Efficient electrochemical water splitting is crucial for hydrogen gas production as a green energy source. It combines the hydrogen evolution reaction (HER) on the cathode and the oxygen evolution reaction (OER) on the anode, using electrocatalysts to improve overall efficiency. Fe, Ni oxyhydroxides are good electrocatalysts for both HER and OER under alkaline conditions. Many metal oxyhydroxides of Fe, Mn, Al, Cr, and Co are abundantly available as nanocrystalline minerals, with iron oxyhydroxide being the most common. Nanocrystalline minerals may be a good choice for cost-effectiveness and reactivity due to their surface area and the presence of transition metal ions in different valance states. However, using natural minerals as electrocatalysts presents challenges such as variable crystallinity and composition, structural uncertainties, presence of impurities, and sensitivity to formation conditions.
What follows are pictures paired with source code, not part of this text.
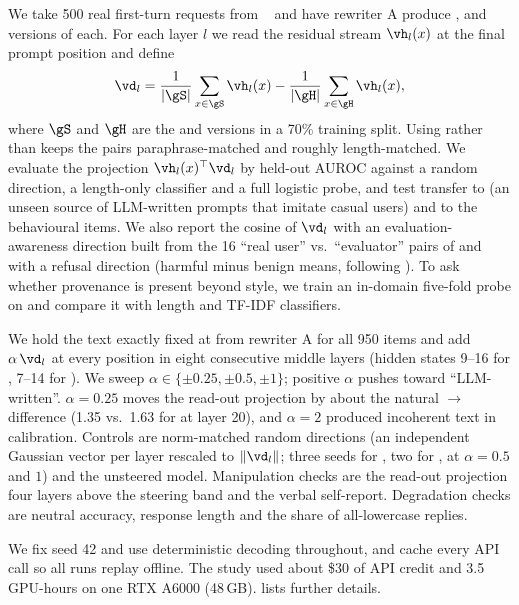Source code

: We take 500 real first-turn requests from \wildchat~\citep{zhao2024wildchat} and have rewriter A produce \vH, \vL and \vS versions of each.
For each layer $l$ we read the residual stream $\vh_l(x)$ at the final prompt position and define
\begin{equation}
    \vd_l = \frac{1}{|\gS|}\sum_{x\in\gS}\vh_l(x) - \frac{1}{|\gH|}\sum_{x\in\gH}\vh_l(x),
    \label{eq:dir}
\end{equation}
where $\gS$ and $\gH$ are the \vS and \vH versions in a 70\% training split.
Using \vS rather than \vL keeps the pairs paraphrase-matched and roughly length-matched.
We evaluate the projection $\vh_l(x)^\top\vd_l$ by held-out AUROC against a random direction, a length-only classifier and a full logistic probe, and test transfer to \polistance (an unseen source of LLM-written prompts that imitate casual users) and to the behavioural items.
We also report the cosine of $\vd_l$ with an evaluation-awareness direction built from the 16 ``real user'' vs.\ ``evaluator'' pairs of \citet{hua2025steering} and with a refusal direction (\jbb harmful minus benign means, following \citealt{arditi2024refusal}).
To ask whether provenance is present beyond style, we train an in-domain five-fold probe on \polistance and compare it with length and TF-IDF classifiers.

We hold the text exactly fixed at \vH from rewriter A for all 950 items and add $\alpha\,\vd_l$ at every position in eight consecutive middle layers (hidden states 9--16 for \llama, 7--14 for \qwen).
We sweep $\alpha \in \{\pm 0.25, \pm 0.5, \pm 1\}$; positive $\alpha$ pushes toward ``LLM-written''.
$\alpha=0.25$ moves the read-out projection by about the natural \vH$\to$\vS difference (1.35 vs.\ 1.63 for \llama at layer 20), and $\alpha=2$ produced incoherent text in calibration.
Controls are norm-matched random directions (an independent Gaussian vector per layer rescaled to $\|\vd_l\|$; three seeds for \llama, two for \qwen, at $\alpha=0.5$ and $1$) and the unsteered model.
Manipulation checks are the read-out projection four layers above the steering band and the verbal self-report.
Degradation checks are neutral \triviaqa accuracy, response length and the share of all-lowercase replies.

We fix seed 42 and use deterministic decoding throughout, and cache every API call so all runs replay offline.
The study used about \$30 of API credit and 3.5 GPU-hours on one RTX A6000 (48\,GB).
 lists further details.
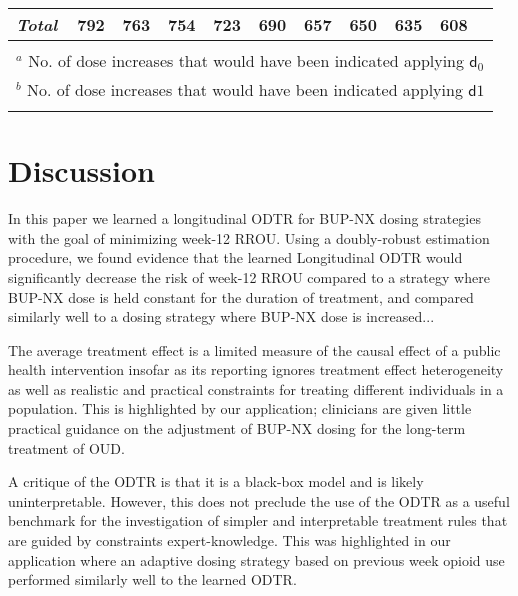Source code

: \documentclass[11pt]{article}
\renewcommand{\d}{\mathsf{d}}
\begin{document}
\begin{table}[H]
\begin{tabular}[t]{lrrrrrrrrr|c}
\hspace{1em}\emph{Total} & 792 & 763 & 754 & 723 & 690 & 657 & 650 & 635 & 608\\
\bottomrule \\
\multicolumn{11}{l}{\footnotesize{$^a$ No. of dose increases that would have been indicated applying $\d_0$}}\\
\multicolumn{11}{l}{\footnotesize{$^b$ No. of dose increases that would have been indicated applying $\d1$}}\\
\label{tab:t1}
\end{tabular}
\end{table}

\section{Discussion}

In this paper we learned a longitudinal ODTR for BUP-NX dosing strategies with the goal of minimizing week-12 RROU. Using a doubly-robust estimation procedure, we found evidence that the learned Longitudinal ODTR would significantly decrease the risk of week-12 RROU compared to a strategy where BUP-NX dose is held constant for the duration of treatment, and compared similarly well to a dosing strategy where BUP-NX dose is increased...

The average treatment effect is a limited measure of the causal effect of a public health intervention insofar as its reporting ignores treatment effect heterogeneity as well as realistic and practical constraints for treating different individuals in a population. This is highlighted by our application; clinicians are given little practical guidance on the adjustment of BUP-NX dosing for the long-term treatment of OUD. 

A critique of the ODTR is that it is a black-box model and is likely uninterpretable. However, this does not preclude the use of the ODTR as a useful benchmark for the investigation of simpler and interpretable treatment rules that are guided by constraints expert-knowledge. This was highlighted in our application where an adaptive dosing strategy based on previous week opioid use performed similarly well to the learned ODTR. 

\newpage
\renewcommand{\refname}{References}



\end{document}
To evaluate the efficiency of these naturally occurring nano-minerals, molecular-level understanding of reactions on oxyhydroxide surfaces is essential, and computational modeling is highly useful. Understanding how electrocatalysis occurs in nucleation clusters can help evaluate changes in binding energies with the increase in size of the nucleation clusters affecting the catalytic reaction. To be useful as an electrocatalyst, the activity of the catalytic center and the charge carrier mobility must be optimum, which may be clear from HOMO-LUMO gaps. The study also plans to study heterostructures made from oxyhydroxide catalysts interfaced with suitable conducting two-dimensional substrates, such as graphene/Mos2.